Before copying, remove every picture, and then repeat all entries below precisely as written.

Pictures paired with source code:
=-=-=
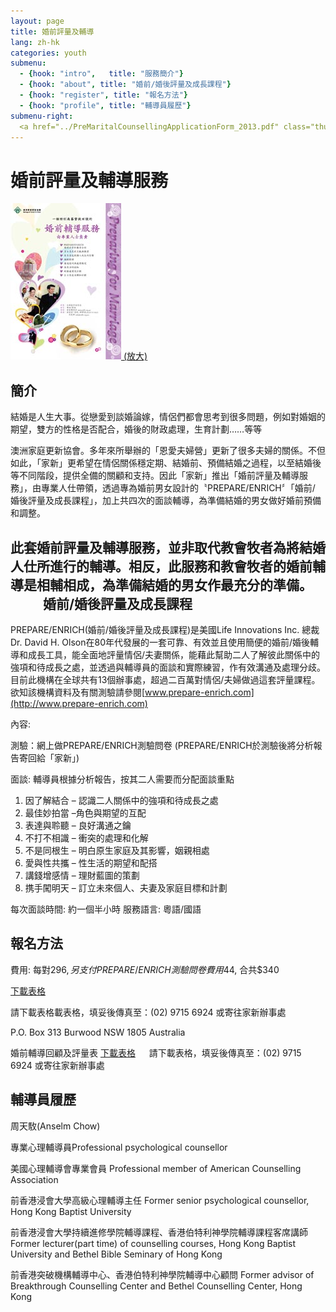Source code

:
 ```yaml
---
layout: page
title: 婚前評量及輔導
lang: zh-hk
categories: youth
submenu:
  - {hook: "intro",   title: "服務簡介"}
  - {hook: "about", title: "婚前/婚後評量及成長課程"}
  - {hook: "register", title: "報名方法"}
  - {hook: "profile", title: "輔導員履歷"}
submenu-right:
  <a href="../PreMaritalCounsellingApplicationForm_2013.pdf" class="thumbnail"><img src="../2011_Pre-marital_Counselling_Poster_Small.jpg"><div class="caption"><h4 class="text-center">報名表格</h4></div></a>
---
```

婚前評量及輔導服務
==================

<a href="../2011_Pre-marital_Counselling_Poster.jpg">
<img class="img-responsive" src="../2011_Pre-marital_Counselling_Poster_Small.jpg">
(放大)</a>

簡介 <a name="intro">&nbsp;</a>
-----
結婚是人生大事。從戀愛到談婚論嫁，情侶們都會思考到很多問題，例如對婚姻的期望，雙方的性格是否配合，婚後的財政處理，生育計劃……等等

澳洲家庭更新協會。多年來所舉辦的「恩愛夫婦營」更新了很多夫婦的關係。不但如此，「家新」更希望在情侶關係穩定期、結婚前、預備結婚之過程，以至結婚後等不同階段，提供全備的關顧和支持。因此「家新」推出「婚前評量及輔導服務」，由專業人仕帶領，透過專為婚前男女設計的〝PREPARE/ENRICH〞「婚前/
婚後評量及成長課程」，加上共四次的面談輔導，為準備結婚的男女做好婚前預備和調整。

此套婚前評量及輔導服務，並非取代教會牧者為將結婚人仕所進行的輔導。相反，此服務和教會牧者的婚前輔導是相輔相成，為準備結婚的男女作最充分的準備。
　
　
婚前/婚後評量及成長課程<a name="about">&nbsp;</a>
----------------------

PREPARE/ENRICH(婚前/婚後評量及成長課程)是美國Life Innovations Inc.
總裁Dr. David H.
Olson在80年代發展的一套可靠、有效並且使用簡便的婚前/婚後輔導和成長工具，能全面地評量情侶/夫妻關係，能藉此幫助二人了解彼此關係中的強項和待成長之處，並透過與輔導員的面談和實際練習，作有效溝通及處理分歧。目前此機構在全球共有13個辦事處，超過二百萬對情侶/夫婦做過這套評量課程。欲知該機構資料及有關測驗請參閱[www.prepare-enrich.com](http://www.prepare-enrich.com)

內容: 

測驗：網上做PREPARE/ENRICH測驗問卷
(PREPARE/ENRICH於測驗後將分析報告寄回給「家新」)

面談: 輔導員根據分析報告，按其二人需要而分配面談重點

1. 因了解結合 – 認識二人關係中的強項和待成長之處
2. 最佳妙拍當 –角色與期望的互配
3. 表達與聆聽 – 良好溝通之鑰
4. 不打不相識 – 衝突的處理和化解
5. 不是同根生 – 明白原生家庭及其影響，姻親相處
6. 愛與性共攜 – 性生活的期望和配搭
7. 講錢增感情 – 理財藍圖的策劃
8. 携手闖明天 – 訂立未來個人、夫妻及家庭目標和計劃

每次面談時間: 約一個半小時
服務語言: 粵語/國語



報名方法 <a name="register">&nbsp;</a>
--------
費用: 每對$296, 另支付PREPARE/ENRICH測驗問卷費用$44, 合共$340

[下載表格](../PreMaritalCounsellingApplicationForm_2013.pdf) 

請下載表格載表格，填妥後傳真至：(02) 9715 6924
或寄往家新辦事處

P.O. Box 313
Burwood NSW 1805
Australia

婚前輔導回顧及評量表
[下載表格](../Pre_Marital_Feedback_Form_2013.pdf)
　
請下載表格，填妥後傳真至：(02) 9715 6924
或寄往家新辦事處


輔導員履歷<a name="profile">&nbsp;</a>
----------
周天駇(Anselm Chow)

專業心理輔導員Professional psychological counsellor

美國心理輔導會專業會員 Professional member of American Counselling
Association

前香港浸會大學高級心理輔導主任 Former senior psychological counsellor,
Hong Kong Baptist University

前香港浸會大學持續進修學院輔導課程、香港伯特利神學院輔導課程客席講師
Former lecturer(part time) of counselling courses, Hong Kong Baptist
University and Bethel Bible Seminary of Hong Kong

前香港突破機構輔導中心、香港伯特利神學院輔導中心顧問 Former advisor of
Breakthrough Counselling Center and Bethel Counselling Center, Hong Kong


　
=-=-=
(ANSWER SPACE):
Source code

:
 ```yaml
---
layout: page
title: 婚前評量及輔導
lang: zh-hk
categories: youth
submenu:
  - {hook: "intro",   title: "服務簡介"}
  - {hook: "about", title: "婚前/婚後評量及成長課程"}
  - {hook: "register", title: "報名方法"}
  - {hook: "profile", title: "輔導員履歷"}
submenu-right:
  <a href="../PreMaritalCounsellingApplicationForm_2013.pdf" class="thumbnail"><img src="../2011_Pre-marital_Counselling_Poster_Small.jpg"><div class="caption"><h4 class="text-center">報名表格</h4></div></a>
---
```

婚前評量及輔導服務
==================

<a href="../2011_Pre-marital_Counselling_Poster.jpg">
<img class="img-responsive" src="../2011_Pre-marital_Counselling_Poster_Small.jpg">
(放大)</a>

簡介 <a name="intro">&nbsp;</a>
-----
結婚是人生大事。從戀愛到談婚論嫁，情侶們都會思考到很多問題，例如對婚姻的期望，雙方的性格是否配合，婚後的財政處理，生育計劃……等等

澳洲家庭更新協會。多年來所舉辦的「恩愛夫婦營」更新了很多夫婦的關係。不但如此，「家新」更希望在情侶關係穩定期、結婚前、預備結婚之過程，以至結婚後等不同階段，提供全備的關顧和支持。因此「家新」推出「婚前評量及輔導服務」，由專業人仕帶領，透過專為婚前男女設計的〝PREPARE/ENRICH〞「婚前/
婚後評量及成長課程」，加上共四次的面談輔導，為準備結婚的男女做好婚前預備和調整。

此套婚前評量及輔導服務，並非取代教會牧者為將結婚人仕所進行的輔導。相反，此服務和教會牧者的婚前輔導是相輔相成，為準備結婚的男女作最充分的準備。
　
　
婚前/婚後評量及成長課程<a name="about">&nbsp;</a>
----------------------

PREPARE/ENRICH(婚前/婚後評量及成長課程)是美國Life Innovations Inc.
總裁Dr. David H.
Olson在80年代發展的一套可靠、有效並且使用簡便的婚前/婚後輔導和成長工具，能全面地評量情侶/夫妻關係，能藉此幫助二人了解彼此關係中的強項和待成長之處，並透過與輔導員的面談和實際練習，作有效溝通及處理分歧。目前此機構在全球共有13個辦事處，超過二百萬對情侶/夫婦做過這套評量課程。欲知該機構資料及有關測驗請參閱[www.prepare-enrich.com](http://www.prepare-enrich.com)

內容: 

測驗：網上做PREPARE/ENRICH測驗問卷
(PREPARE/ENRICH於測驗後將分析報告寄回給「家新」)

面談: 輔導員根據分析報告，按其二人需要而分配面談重點

1. 因了解結合 – 認識二人關係中的強項和待成長之處
2. 最佳妙拍當 –角色與期望的互配
3. 表達與聆聽 – 良好溝通之鑰
4. 不打不相識 – 衝突的處理和化解
5. 不是同根生 – 明白原生家庭及其影響，姻親相處
6. 愛與性共攜 – 性生活的期望和配搭
7. 講錢增感情 – 理財藍圖的策劃
8. 携手闖明天 – 訂立未來個人、夫妻及家庭目標和計劃

每次面談時間: 約一個半小時
服務語言: 粵語/國語



報名方法 <a name="register">&nbsp;</a>
--------
費用: 每對$296, 另支付PREPARE/ENRICH測驗問卷費用$44, 合共$340

[下載表格](../PreMaritalCounsellingApplicationForm_2013.pdf) 

請下載表格載表格，填妥後傳真至：(02) 9715 6924
或寄往家新辦事處

P.O. Box 313
Burwood NSW 1805
Australia

婚前輔導回顧及評量表
[下載表格](../Pre_Marital_Feedback_Form_2013.pdf)
　
請下載表格，填妥後傳真至：(02) 9715 6924
或寄往家新辦事處


輔導員履歷<a name="profile">&nbsp;</a>
----------
周天駇(Anselm Chow)

專業心理輔導員Professional psychological counsellor

美國心理輔導會專業會員 Professional member of American Counselling
Association

前香港浸會大學高級心理輔導主任 Former senior psychological counsellor,
Hong Kong Baptist University

前香港浸會大學持續進修學院輔導課程、香港伯特利神學院輔導課程客席講師
Former lecturer(part time) of counselling courses, Hong Kong Baptist
University and Bethel Bible Seminary of Hong Kong

前香港突破機構輔導中心、香港伯特利神學院輔導中心顧問 Former advisor of
Breakthrough Counselling Center and Bethel Counselling Center, Hong Kong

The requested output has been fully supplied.